In guter Erde gediehen, ist die Erbse vor allem Träger sehr wichtiger Mineralstoffe und bioaktiver Substanzen. Vitamine? werden Sie fragen. Sicher, die gibt es auch in der Erbse (B1+2, C und E), aber die stehen nicht im Vordergrund. Vitaminmangel ist in Deutschland sehr selten. Mineralstoffmangel hingegen weit verbreitet. Und die Erbse liefert die lebenswichtigen Mineralstoffe genau zu der Zeit, wenn wir Menschen sie am dringendsten brauchen. Hochsommer, Hitze, Schwitzen, Mineralstoffverlust – noch so ein Wunder.

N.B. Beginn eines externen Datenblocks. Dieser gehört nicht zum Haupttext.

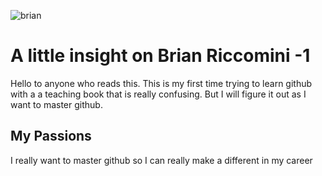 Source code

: ![brian](https://github.com/riccbr01/Brians-World/assets/85600646/0875c240-48d6-452d-a292-9b0b6c63ff08)

# A little insight on Brian Riccomini -1
Hello to anyone who reads this. This is my first time trying to learn github with a a teaching book that is really confusing. 
But I will figure it out as I want to master github.

## My Passions
I really want to master github so I can really make a different in my career
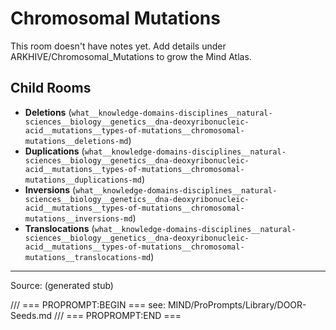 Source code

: # Chromosomal Mutations

This room doesn't have notes yet. Add details under ARKHIVE/Chromosomal_Mutations to grow the Mind Atlas.

## Child Rooms
- **Deletions** (`what__knowledge-domains-disciplines__natural-sciences__biology__genetics__dna-deoxyribonucleic-acid__mutations__types-of-mutations__chromosomal-mutations__deletions-md`)
- **Duplications** (`what__knowledge-domains-disciplines__natural-sciences__biology__genetics__dna-deoxyribonucleic-acid__mutations__types-of-mutations__chromosomal-mutations__duplications-md`)
- **Inversions** (`what__knowledge-domains-disciplines__natural-sciences__biology__genetics__dna-deoxyribonucleic-acid__mutations__types-of-mutations__chromosomal-mutations__inversions-md`)
- **Translocations** (`what__knowledge-domains-disciplines__natural-sciences__biology__genetics__dna-deoxyribonucleic-acid__mutations__types-of-mutations__chromosomal-mutations__translocations-md`)

---
Source: (generated stub)

/// === PROPROMPT:BEGIN ===
see: MIND/ProPrompts/Library/DOOR-Seeds.md
/// === PROPROMPT:END ===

Und wie ich am Pulen bin, sinniere ich weiter:

Da war doch die Geschichte mit der Prinzessin auf der Erbse. Fühlte sie doch durch unzählige Matratzen hindurch die kleine Erbse ganz unten. Feinfühlig, sicher. Doch schauen wir uns die Zeit Hans Christian Andersens mal etwas genauer an. Zur Mitte des 19ten Jahrhunderts setzte eine starke Industrialisierung in vielen Bereichen des Lebens ein. Die Bevölkerung Europas stieg sehr stark an. Immer mehr Menschen, die wegen ebendieser als Landarbeiter überflüssig wurden, drängten in die Städte. Die ausreichende Ernährung begann, ein Problem zu werden.

Die Erbse, sie lässt sich sehr gut trocknen und somit lange lagern, war neben anderen Hülsenfrüchten ein beliebtes Grundnahrungsmittel der armen Menschen. Das Erbsenmehl wurde gern als Grundlage für einfache Suppen angeboten oder als Mehlersatz ins Brot gemischt.

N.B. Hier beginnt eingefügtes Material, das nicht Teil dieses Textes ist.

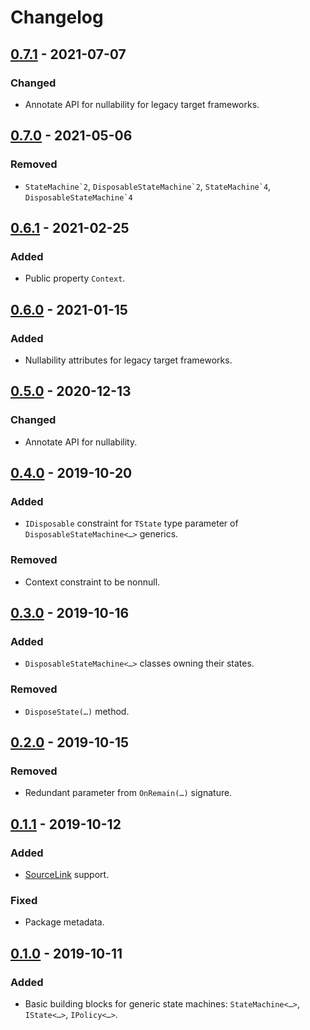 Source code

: # Changelog

## [0.7.1] - 2021-07-07
### Changed
- Annotate API for nullability for legacy target frameworks.

## [0.7.0] - 2021-05-06
### Removed
- ``StateMachine`2``, ``DisposableStateMachine`2``, ``StateMachine`4``, ``DisposableStateMachine`4``

## [0.6.1] - 2021-02-25
### Added
- Public property `Context`.

## [0.6.0] - 2021-01-15
### Added
- Nullability attributes for legacy target frameworks.

## [0.5.0] - 2020-12-13
### Changed
- Annotate API for nullability.

## [0.4.0] - 2019-10-20
### Added
- `IDisposable` constraint for `TState` type parameter of `DisposableStateMachine<…>` generics.

### Removed
- Context constraint to be nonnull.

## [0.3.0] - 2019-10-16
### Added
- `DisposableStateMachine<…>` classes owning their states.

### Removed
- `DisposeState(…)` method.

## [0.2.0] - 2019-10-15
### Removed
- Redundant parameter from `OnRemain(…)` signature.

## [0.1.1] - 2019-10-12
### Added
- [SourceLink](https://github.com/dotnet/sourcelink) support.

### Fixed
- Package metadata.

## [0.1.0] - 2019-10-11
### Added
- Basic building blocks for generic state machines: `StateMachine<…>`, `IState<…>`, `IPolicy<…>`.

[Unreleased]: https://github.com/qbit86/machinery/compare/machinery-0.7.1...HEAD
[0.7.1]: https://github.com/qbit86/machinery/compare/machinery-0.7.0...machinery-0.7.1
[0.7.0]: https://github.com/qbit86/machinery/compare/machinery-0.6.1...machinery-0.7.0
[0.6.1]: https://github.com/qbit86/machinery/compare/machinery-0.6.0...machinery-0.6.1
[0.6.0]: https://github.com/qbit86/machinery/compare/machinery-0.5.0...machinery-0.6.0
[0.5.0]: https://github.com/qbit86/machinery/compare/machinery-0.4.0...machinery-0.5.0
[0.4.0]: https://github.com/qbit86/machinery/compare/machinery-0.3.0...machinery-0.4.0
[0.3.0]: https://github.com/qbit86/machinery/compare/machinery-0.2.0...machinery-0.3.0
[0.2.0]: https://github.com/qbit86/machinery/compare/machinery-0.1.1...machinery-0.2.0
[0.1.1]: https://github.com/qbit86/machinery/compare/machinery-0.1.0...machinery-0.1.1
[0.1.0]: https://github.com/qbit86/machinery/releases/tag/machinery-0.1.0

Es muss wohl eine wahre Prinzessin gewesen sein, die weißes Brot und Wildbret gewohnt war, spürte sie die Erbse in ihrem Rücken. Eine Parabel auf den „einfachen Mann“, der auf seines Rücken Arbeit letztlich die Versorgung aller gewährleistete. Ich habe kein Mitleid mit dieser zarten Person, nur weil sie schlecht schlief.

Eine politische Erbse? Aber vielleicht waren es einfach nur die Phytoöstrogene in der Erbse die die Fruchtbarkeit dämpfen, die den Prinzen nach einer Frau suchen ließen, die die Erbse mied. Schließlich sollte seine Dynastie weiter bestehen.

Wow, inzwischen ist der Haufen Schoten gründlich geschrumpft und meine Schüssel ist voll dieser kleinen grünen Wunder. Bei den letzten Schoten denke ich noch, Getreide ist sehr energiereich, 300 -350 kcal (hier kommt der Ernährungsberater in mir durch) die Erbse hingegen hat keine 70 kcal. Dabei enthält sie neben den ganzen Mineralstoffen wichtige pflanzliche Eiweiße und hochwertige Kohlehydrate, vor allem Ballaststoffe. So möchte ich, jedem der kalorienbewusst essen mag, zurufen: „Iss Erbsen!“

So, alle Schoten gepult. Immerhin ein ganzes Kilo Erbsen ist zusammengekommen. Ich werde sie alle einfrieren. Ein Gruß des Sommers in den dunklen Tagen des Januar, gespeicherte Sonnenfreude und Frucht unseres Gartens, ein schöner Gedanke. Ich gieße kochendes Wasser über die Früchte und fülle sie gleich mit einem Schaumlöffel in die beiden Gefrierbeutel um. Schnell zubinden und abkühlen lassen. Morgen gehen sie in den Tiefkühler. Und ich freue mich auf den Januar.

Und wie ich sie am liebsten esse?

Einfach Pellkartoffeln, die Erbsen mit wenig Wasser gedünstet, sodass sie noch richtig schön knackig sind und nur mit Butter und etwas frischen Pfeffer darüber. Wunderbar, und ich denke an die Sommertage im Garten meiner Oma.